#### About this exercise
Look through the data below. Show each line where the string "사용자는" occurs.

#### Source data
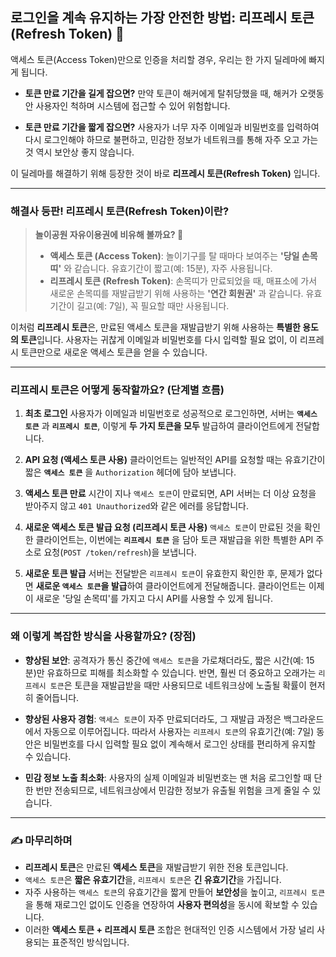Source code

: ## 로그인을 계속 유지하는 가장 안전한 방법: 리프레시 토큰(Refresh Token) 🔄

액세스 토큰(Access Token)만으로 인증을 처리할 경우, 우리는 한 가지 딜레마에 빠지게 됩니다.

- **토큰 만료 기간을 길게 잡으면?**
  만약 토큰이 해커에게 탈취당했을 때, 해커가 오랫동안 사용자인 척하며 시스템에 접근할 수 있어 위험합니다.

- **토큰 만료 기간을 짧게 잡으면?**
  사용자가 너무 자주 이메일과 비밀번호를 입력하여 다시 로그인해야 하므로 불편하고, 민감한 정보가 네트워크를 통해 자주 오고 가는 것 역시 보안상 좋지 않습니다.

이 딜레마를 해결하기 위해 등장한 것이 바로 **리프레시 토큰(Refresh Token)** 입니다.

---

### 해결사 등판! 리프레시 토큰(Refresh Token)이란?

> **놀이공원 자유이용권에 비유해 볼까요? 🎡**
>
> - **액세스 토큰 (Access Token)**: 놀이기구를 탈 때마다 보여주는 **'당일 손목띠'** 와 같습니다. 유효기간이 짧고(예: 15분), 자주 사용됩니다.
> - **리프레시 토큰 (Refresh Token)**: 손목띠가 만료되었을 때, 매표소에 가서 새로운 손목띠를 재발급받기 위해 사용하는 **'연간 회원권'** 과 같습니다. 유효기간이 길고(예: 7일), 꼭 필요할 때만 사용됩니다.

이처럼 **리프레시 토큰**은, 만료된 액세스 토큰을 재발급받기 위해 사용하는 **특별한 용도의 토큰**입니다. 사용자는 귀찮게 이메일과 비밀번호를 다시 입력할 필요 없이, 이 리프레시 토큰만으로 새로운 액세스 토큰을 얻을 수 있습니다.

---

### 리프레시 토큰은 어떻게 동작할까요? (단계별 흐름)

1.  **최초 로그인**
    사용자가 이메일과 비밀번호로 성공적으로 로그인하면, 서버는 **`액세스 토큰`** 과 **`리프레시 토큰`**, 이렇게 **두 가지 토큰을 모두** 발급하여 클라이언트에게 전달합니다.

2.  **API 요청 (액세스 토큰 사용)**
    클라이언트는 일반적인 API를 요청할 때는 유효기간이 짧은 **`액세스 토큰`** 을 `Authorization` 헤더에 담아 보냅니다.

3.  **액세스 토큰 만료**
    시간이 지나 `액세스 토큰`이 만료되면, API 서버는 더 이상 요청을 받아주지 않고 `401 Unauthorized`와 같은 에러를 응답합니다.

4.  **새로운 액세스 토큰 발급 요청 (리프레시 토큰 사용)**
    `액세스 토큰`이 만료된 것을 확인한 클라이언트는, 이번에는 **`리프레시 토큰`** 을 담아 토큰 재발급을 위한 특별한 API 주소로 요청(`POST /token/refresh`)을 보냅니다.

5.  **새로운 토큰 발급**
    서버는 전달받은 `리프레시 토큰`이 유효한지 확인한 후, 문제가 없다면 **새로운 `액세스 토큰`을 발급**하여 클라이언트에게 전달해줍니다. 클라이언트는 이제 이 새로운 '당일 손목띠'를 가지고 다시 API를 사용할 수 있게 됩니다.

---

### 왜 이렇게 복잡한 방식을 사용할까요? (장점)

- **향상된 보안**: 공격자가 통신 중간에 `액세스 토큰`을 가로채더라도, 짧은 시간(예: 15분)만 유효하므로 피해를 최소화할 수 있습니다. 반면, 훨씬 더 중요하고 오래가는 `리프레시 토큰`은 토큰을 재발급받을 때만 사용되므로 네트워크상에 노출될 확률이 현저히 줄어듭니다.

- **향상된 사용자 경험**: `액세스 토큰`이 자주 만료되더라도, 그 재발급 과정은 백그라운드에서 자동으로 이루어집니다. 따라서 사용자는 `리프레시 토큰`의 유효기간(예: 7일) 동안은 비밀번호를 다시 입력할 필요 없이 계속해서 로그인 상태를 편리하게 유지할 수 있습니다.

- **민감 정보 노출 최소화**: 사용자의 실제 이메일과 비밀번호는 맨 처음 로그인할 때 단 한 번만 전송되므로, 네트워크상에서 민감한 정보가 유출될 위험을 크게 줄일 수 있습니다.

---

### ✍️ 마무리하며

- **리프레시 토큰**은 만료된 **액세스 토큰**을 재발급받기 위한 전용 토큰입니다.
- `액세스 토큰`은 **짧은 유효기간**을, `리프레시 토큰`은 **긴 유효기간**을 가집니다.
- 자주 사용하는 `액세스 토큰`의 유효기간을 짧게 만들어 **보안성**을 높이고, `리프레시 토큰`을 통해 재로그인 없이도 인증을 연장하여 **사용자 편의성**을 동시에 확보할 수 있습니다.
- 이러한 **액세스 토큰 + 리프레시 토큰** 조합은 현대적인 인증 시스템에서 가장 널리 사용되는 표준적인 방식입니다.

#### Answer
이처럼 **리프레시 토큰**은, 만료된 액세스 토큰을 재발급받기 위해 사용하는 **특별한 용도의 토큰**입니다. 사용자는 귀찮게 이메일과 비밀번호를 다시 입력할 필요 없이, 이 리프레시 토큰만으로 새로운 액세스 토큰을 얻을 수 있습니다.
- **향상된 사용자 경험**: `액세스 토큰`이 자주 만료되더라도, 그 재발급 과정은 백그라운드에서 자동으로 이루어집니다. 따라서 사용자는 `리프레시 토큰`의 유효기간(예: 7일) 동안은 비밀번호를 다시 입력할 필요 없이 계속해서 로그인 상태를 편리하게 유지할 수 있습니다.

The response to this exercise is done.